We all know that sleep matters. When we sleep well, we’re refreshed and ready for all challenges that face us in life. Scientists and research continue to unveil just how extensive the benefits of sleep are.
What is Good Sleep Health?
Good sleep health has the following characteristics:
- Feeling sleepy at roughly the same time each night
- Falling asleep quickly
- Waking only infrequently and briefly during the night
- Waking at roughly the same time each morning
- Feeling that sleep was restorative
- Feeling energetic and positive during the day
Your sleep health is therefore made up of several components – sleep duration, sleep quality, sleep timing, and sleep regularity. Scientists have found that each of these shapes how we look, feel, and function, as highlighted by the examples below:
Insufficient sleep increases food intake by roughly 250 calories per day, on average, without substantially affecting calories burned. Over time, this contributes to weight gain, which in turn increases the risk of diabetes and other diseases. On a less serious note, people find sleep-deprived individuals less facially attractive too – beauty sleep is real!
Sleep apnoea is probably the second most common sleep disorder. In it, the upper airway intermittently collapses during sleep, stopping breathing and leading to waking up and gasping for air. This phenomenon increases daytime sleepiness and compromises many aspects of vitality. Please note that since many people who have this disorder snore, lots of cases of sleep apnoea go undiagnosed, with people assuming that the snoring is benign.
Sleep timing & regularity
Shift work is a common example of irregular and suboptimal sleep timing, and shift workers are disposed to many health and safety issues, from depression to accidents.
These points illustrate the importance of individual components of sleep health. Note that the components interact, however. For example, even if you’ve been up for a long time, if you try to sleep at a time of day when your body’s clock isn’t promoting sleep, your sleep quality will likely be less than stellar. It’s, therefore, no surprise that the combination of all the components is probably more important for your overall health than anyone alone.
Collectively, this means you can improve your sleep and health by addressing issues with any one dimension of sleep health.
Key Tips for Better Sleep
- Save your bed for sex and sleep only
When you struggle to sleep, you spend lots of time awake in bed. Then, over time, you learn to associate being in bed with being awake and finding sleep elusive. This can lead to “conditioned arousal”, a phenomenon in which you might feel fatigued and sleepy shortly before bed but then feel wide awake and worked up when you get into bed.
To address this, you should spend less time being awake in bed. This begins with only using your bed for sex and sleep – no reading, no laptops or mobile phones, no TV, and no long or challenging conversations with your bed partner.

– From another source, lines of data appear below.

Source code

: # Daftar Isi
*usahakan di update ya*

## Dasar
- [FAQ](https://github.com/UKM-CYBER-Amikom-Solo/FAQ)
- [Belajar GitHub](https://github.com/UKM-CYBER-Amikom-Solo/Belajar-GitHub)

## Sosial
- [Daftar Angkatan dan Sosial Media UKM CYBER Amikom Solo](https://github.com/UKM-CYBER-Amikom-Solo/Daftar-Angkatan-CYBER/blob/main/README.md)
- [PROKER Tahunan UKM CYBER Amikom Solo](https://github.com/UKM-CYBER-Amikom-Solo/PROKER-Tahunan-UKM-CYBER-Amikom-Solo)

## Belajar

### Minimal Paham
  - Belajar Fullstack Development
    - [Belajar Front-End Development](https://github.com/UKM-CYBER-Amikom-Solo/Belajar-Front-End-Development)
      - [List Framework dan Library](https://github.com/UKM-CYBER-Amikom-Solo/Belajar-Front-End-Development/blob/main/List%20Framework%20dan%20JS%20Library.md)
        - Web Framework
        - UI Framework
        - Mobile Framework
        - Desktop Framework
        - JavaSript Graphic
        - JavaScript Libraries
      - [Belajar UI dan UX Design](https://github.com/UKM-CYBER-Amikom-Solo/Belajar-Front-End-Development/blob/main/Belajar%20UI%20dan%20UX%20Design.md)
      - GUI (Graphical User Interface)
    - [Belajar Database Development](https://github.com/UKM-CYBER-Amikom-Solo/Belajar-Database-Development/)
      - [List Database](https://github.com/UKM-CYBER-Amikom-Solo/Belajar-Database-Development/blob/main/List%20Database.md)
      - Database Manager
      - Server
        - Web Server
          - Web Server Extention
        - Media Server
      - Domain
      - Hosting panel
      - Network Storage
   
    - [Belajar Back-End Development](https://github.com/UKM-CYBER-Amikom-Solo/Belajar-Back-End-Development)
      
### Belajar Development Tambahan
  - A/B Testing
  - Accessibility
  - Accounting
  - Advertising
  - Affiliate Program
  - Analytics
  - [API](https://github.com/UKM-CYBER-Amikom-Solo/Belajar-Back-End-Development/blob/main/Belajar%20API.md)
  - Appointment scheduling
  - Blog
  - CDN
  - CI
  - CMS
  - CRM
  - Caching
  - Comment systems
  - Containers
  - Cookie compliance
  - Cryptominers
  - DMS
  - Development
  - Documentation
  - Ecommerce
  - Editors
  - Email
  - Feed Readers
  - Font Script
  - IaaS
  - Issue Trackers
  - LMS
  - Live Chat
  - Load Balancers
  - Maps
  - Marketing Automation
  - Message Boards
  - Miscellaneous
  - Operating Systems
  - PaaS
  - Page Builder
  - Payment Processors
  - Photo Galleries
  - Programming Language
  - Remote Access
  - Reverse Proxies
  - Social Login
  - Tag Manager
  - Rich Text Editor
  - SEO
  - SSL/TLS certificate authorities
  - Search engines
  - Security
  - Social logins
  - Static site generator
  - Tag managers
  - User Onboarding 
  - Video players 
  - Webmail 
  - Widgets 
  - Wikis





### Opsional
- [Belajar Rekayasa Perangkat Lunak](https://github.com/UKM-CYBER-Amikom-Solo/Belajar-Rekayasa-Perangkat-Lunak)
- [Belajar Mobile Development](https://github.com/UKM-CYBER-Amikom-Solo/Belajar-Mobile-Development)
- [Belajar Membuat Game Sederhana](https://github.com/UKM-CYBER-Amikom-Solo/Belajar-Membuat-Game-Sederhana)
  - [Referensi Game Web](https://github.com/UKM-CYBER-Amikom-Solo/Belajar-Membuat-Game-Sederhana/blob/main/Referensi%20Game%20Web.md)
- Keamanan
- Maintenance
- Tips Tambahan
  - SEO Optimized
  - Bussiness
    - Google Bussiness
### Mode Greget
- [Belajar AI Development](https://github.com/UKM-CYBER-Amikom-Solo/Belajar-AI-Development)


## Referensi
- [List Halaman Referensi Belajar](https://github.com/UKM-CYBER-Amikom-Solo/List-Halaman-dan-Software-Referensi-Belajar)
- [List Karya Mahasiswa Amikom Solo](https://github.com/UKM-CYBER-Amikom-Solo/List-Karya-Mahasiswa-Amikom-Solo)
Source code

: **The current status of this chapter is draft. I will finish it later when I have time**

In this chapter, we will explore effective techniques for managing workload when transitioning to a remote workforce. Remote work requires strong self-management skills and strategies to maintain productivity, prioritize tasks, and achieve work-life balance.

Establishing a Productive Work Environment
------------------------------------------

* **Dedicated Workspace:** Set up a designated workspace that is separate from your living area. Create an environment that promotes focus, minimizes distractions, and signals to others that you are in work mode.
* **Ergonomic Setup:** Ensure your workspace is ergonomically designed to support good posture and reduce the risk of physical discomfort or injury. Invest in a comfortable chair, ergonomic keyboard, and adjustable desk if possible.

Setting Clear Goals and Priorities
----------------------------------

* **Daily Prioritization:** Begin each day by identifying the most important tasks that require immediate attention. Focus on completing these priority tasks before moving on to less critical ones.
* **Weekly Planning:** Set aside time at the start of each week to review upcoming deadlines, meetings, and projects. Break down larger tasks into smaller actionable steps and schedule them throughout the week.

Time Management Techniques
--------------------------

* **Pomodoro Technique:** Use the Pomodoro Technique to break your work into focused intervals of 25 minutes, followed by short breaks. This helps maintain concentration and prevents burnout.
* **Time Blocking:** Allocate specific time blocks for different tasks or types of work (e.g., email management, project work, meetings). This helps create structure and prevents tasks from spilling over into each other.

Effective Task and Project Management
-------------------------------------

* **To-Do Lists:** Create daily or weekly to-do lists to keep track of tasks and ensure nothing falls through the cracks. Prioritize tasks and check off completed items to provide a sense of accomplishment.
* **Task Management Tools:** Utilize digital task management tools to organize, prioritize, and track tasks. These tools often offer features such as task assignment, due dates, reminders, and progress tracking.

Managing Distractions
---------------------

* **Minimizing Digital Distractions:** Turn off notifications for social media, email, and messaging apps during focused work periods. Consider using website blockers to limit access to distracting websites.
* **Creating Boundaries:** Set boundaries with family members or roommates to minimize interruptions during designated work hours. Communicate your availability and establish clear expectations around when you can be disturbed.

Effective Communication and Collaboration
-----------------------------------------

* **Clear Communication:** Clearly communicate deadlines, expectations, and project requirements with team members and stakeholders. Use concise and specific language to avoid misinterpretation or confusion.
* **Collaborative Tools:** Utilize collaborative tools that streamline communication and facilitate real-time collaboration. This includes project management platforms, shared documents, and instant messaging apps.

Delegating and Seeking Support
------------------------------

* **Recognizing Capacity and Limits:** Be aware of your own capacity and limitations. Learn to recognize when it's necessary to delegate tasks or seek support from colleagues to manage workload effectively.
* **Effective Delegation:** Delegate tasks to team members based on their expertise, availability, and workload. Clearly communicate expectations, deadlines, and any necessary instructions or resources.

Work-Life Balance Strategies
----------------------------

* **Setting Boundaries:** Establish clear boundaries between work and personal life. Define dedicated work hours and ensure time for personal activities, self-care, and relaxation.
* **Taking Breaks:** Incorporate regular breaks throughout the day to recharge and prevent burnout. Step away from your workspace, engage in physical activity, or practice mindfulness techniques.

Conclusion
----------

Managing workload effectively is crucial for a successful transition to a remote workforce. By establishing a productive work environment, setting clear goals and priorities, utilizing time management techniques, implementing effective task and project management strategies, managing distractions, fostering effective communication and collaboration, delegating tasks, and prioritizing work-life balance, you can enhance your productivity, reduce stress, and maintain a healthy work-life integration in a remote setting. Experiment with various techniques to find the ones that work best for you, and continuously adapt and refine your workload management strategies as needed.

This tip is especially relevant at this time of year. Since it’s cold and most of us are concerned about our energy bills, there might be lots of people currently spending time awake in bed simply to stay warm. If this is true of you, there are alternatives. For example, you might simply wrap up with more layers when not in bed. Or, if you crave the warmth of being under your duvet, you could sit with your duvet over you while sitting upright on your sofa. Then, when you’re sleepy, take your duvet with you to bed.
- Only go to bed when you’re sleepy
Related to the first tip, if you’re not sleepy when you go to bed, you’ll just spend more time in bed awake, perpetuating sleep difficulties. So, if you’ve been going to bed early because your bed partner wants to sleep or because you’ve slept poorly of late and want to catch up on sleep, delay your bedtime to when you’re truly sleepy in order to get the best night’s sleep.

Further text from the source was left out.